Your goal:
Would you reproduce exactly the lines below from the one holding "injects the concept" through the one holding "telescopes will check", inclusive, and no others?

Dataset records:
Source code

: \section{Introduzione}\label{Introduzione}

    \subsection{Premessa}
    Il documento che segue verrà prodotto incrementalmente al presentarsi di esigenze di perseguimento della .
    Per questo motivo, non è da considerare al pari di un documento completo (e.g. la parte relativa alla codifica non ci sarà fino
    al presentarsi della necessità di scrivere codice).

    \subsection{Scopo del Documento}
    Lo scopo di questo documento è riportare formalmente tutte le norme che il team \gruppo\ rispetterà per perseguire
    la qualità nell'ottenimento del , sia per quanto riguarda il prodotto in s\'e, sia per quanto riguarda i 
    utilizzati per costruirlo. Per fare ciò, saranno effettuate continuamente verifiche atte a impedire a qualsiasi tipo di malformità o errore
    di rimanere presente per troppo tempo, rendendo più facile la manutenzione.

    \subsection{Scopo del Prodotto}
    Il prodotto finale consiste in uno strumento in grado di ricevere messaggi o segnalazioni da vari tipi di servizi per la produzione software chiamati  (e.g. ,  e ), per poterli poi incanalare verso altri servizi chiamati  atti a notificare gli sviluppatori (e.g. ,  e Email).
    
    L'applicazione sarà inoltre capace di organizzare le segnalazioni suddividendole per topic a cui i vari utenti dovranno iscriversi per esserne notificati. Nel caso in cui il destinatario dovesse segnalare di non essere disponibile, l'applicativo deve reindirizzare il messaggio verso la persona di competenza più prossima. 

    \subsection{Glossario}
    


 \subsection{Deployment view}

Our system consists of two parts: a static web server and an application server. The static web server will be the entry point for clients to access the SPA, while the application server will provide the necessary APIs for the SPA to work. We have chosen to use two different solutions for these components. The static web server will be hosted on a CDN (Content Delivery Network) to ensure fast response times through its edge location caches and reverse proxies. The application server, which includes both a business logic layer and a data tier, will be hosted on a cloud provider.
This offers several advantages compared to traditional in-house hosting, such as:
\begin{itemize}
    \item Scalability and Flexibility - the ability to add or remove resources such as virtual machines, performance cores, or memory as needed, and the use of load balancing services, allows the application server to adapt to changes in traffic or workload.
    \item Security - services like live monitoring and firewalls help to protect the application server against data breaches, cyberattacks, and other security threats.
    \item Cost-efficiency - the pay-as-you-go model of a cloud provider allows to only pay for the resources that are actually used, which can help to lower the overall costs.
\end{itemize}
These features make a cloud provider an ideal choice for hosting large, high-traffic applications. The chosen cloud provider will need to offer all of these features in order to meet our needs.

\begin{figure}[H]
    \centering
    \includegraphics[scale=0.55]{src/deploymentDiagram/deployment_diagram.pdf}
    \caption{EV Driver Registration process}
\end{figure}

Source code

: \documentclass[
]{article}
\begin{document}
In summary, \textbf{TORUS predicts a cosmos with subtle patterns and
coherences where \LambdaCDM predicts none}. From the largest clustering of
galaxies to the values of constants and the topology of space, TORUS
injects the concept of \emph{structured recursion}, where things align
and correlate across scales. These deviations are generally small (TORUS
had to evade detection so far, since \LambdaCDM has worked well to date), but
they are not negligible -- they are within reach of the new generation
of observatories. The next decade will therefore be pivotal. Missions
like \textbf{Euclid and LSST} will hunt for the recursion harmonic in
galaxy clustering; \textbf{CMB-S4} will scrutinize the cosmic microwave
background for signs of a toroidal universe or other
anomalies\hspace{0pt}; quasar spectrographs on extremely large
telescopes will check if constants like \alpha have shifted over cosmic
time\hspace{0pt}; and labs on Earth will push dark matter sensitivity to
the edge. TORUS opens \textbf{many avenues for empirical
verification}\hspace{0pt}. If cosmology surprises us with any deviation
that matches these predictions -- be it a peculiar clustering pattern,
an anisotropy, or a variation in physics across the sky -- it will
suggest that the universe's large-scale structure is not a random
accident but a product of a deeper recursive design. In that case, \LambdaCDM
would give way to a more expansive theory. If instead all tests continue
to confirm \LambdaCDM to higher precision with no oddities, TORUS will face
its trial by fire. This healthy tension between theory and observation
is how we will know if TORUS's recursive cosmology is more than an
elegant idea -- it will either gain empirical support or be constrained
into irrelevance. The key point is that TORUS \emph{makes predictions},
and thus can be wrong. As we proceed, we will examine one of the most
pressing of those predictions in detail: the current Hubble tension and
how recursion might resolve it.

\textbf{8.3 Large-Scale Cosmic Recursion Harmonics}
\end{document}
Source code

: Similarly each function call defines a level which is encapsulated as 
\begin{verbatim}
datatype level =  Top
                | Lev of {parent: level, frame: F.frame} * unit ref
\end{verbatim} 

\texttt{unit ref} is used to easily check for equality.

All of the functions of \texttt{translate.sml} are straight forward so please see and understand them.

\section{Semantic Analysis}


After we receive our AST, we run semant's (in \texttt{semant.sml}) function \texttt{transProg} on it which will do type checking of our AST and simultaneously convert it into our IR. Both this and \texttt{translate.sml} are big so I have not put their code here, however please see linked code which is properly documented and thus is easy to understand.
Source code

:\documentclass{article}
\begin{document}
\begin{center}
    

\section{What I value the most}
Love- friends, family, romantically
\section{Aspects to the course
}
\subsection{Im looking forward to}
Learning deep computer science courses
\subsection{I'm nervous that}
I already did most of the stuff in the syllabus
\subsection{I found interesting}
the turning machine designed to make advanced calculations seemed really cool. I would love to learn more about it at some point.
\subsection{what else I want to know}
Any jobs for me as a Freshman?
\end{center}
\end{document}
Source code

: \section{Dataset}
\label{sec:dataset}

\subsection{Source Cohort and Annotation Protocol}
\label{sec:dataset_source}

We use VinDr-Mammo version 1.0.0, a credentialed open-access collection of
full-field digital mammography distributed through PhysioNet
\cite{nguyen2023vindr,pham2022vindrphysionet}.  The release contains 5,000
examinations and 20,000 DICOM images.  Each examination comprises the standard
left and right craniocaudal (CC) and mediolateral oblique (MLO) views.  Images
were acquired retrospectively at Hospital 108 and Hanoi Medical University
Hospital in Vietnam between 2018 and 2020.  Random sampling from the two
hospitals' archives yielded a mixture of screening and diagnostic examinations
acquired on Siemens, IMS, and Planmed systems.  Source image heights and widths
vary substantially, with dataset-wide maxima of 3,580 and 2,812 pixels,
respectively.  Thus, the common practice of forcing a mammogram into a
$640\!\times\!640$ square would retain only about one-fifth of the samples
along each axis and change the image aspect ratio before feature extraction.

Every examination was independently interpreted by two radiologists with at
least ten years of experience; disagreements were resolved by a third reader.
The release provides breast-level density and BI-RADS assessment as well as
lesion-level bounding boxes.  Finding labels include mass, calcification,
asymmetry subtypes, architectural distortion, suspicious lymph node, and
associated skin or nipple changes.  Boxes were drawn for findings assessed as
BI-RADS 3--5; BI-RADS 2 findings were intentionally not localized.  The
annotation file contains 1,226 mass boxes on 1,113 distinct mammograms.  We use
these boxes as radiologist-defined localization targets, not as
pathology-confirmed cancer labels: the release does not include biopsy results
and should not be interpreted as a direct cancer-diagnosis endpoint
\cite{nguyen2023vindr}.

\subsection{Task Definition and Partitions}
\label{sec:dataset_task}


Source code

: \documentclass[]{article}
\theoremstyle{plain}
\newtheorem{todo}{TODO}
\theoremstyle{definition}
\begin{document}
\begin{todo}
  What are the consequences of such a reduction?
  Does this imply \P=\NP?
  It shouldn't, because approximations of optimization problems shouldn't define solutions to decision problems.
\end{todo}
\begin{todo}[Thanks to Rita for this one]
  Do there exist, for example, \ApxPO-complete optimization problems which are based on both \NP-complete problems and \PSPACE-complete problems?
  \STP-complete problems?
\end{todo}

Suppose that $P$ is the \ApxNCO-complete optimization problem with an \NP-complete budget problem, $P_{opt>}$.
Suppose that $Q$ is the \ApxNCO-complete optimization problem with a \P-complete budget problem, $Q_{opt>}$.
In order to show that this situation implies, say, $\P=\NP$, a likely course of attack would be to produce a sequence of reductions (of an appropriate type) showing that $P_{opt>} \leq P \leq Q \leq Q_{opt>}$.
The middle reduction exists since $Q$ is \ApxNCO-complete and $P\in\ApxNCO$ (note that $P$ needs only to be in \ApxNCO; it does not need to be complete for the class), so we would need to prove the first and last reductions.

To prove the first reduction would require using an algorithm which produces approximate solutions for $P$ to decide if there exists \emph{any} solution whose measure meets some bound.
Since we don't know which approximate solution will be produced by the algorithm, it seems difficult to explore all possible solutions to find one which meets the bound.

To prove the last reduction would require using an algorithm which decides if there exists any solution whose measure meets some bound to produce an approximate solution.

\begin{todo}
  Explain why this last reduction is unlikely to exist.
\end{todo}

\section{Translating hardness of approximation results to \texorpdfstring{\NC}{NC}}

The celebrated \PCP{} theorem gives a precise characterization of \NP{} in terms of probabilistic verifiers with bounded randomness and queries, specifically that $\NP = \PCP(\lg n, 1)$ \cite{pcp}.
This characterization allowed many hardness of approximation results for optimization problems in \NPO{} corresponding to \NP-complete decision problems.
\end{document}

Answer section:
injects the concept of \emph{structured recursion}, where things align
and correlate across scales. These deviations are generally small (TORUS
had to evade detection so far, since \LambdaCDM has worked well to date), but
they are not negligible -- they are within reach of the new generation
of observatories. The next decade will therefore be pivotal. Missions
like \textbf{Euclid and LSST} will hunt for the recursion harmonic in
galaxy clustering; \textbf{CMB-S4} will scrutinize the cosmic microwave
background for signs of a toroidal universe or other
anomalies\hspace{0pt}; quasar spectrographs on extremely large
telescopes will check if constants like \alpha have shifted over cosmic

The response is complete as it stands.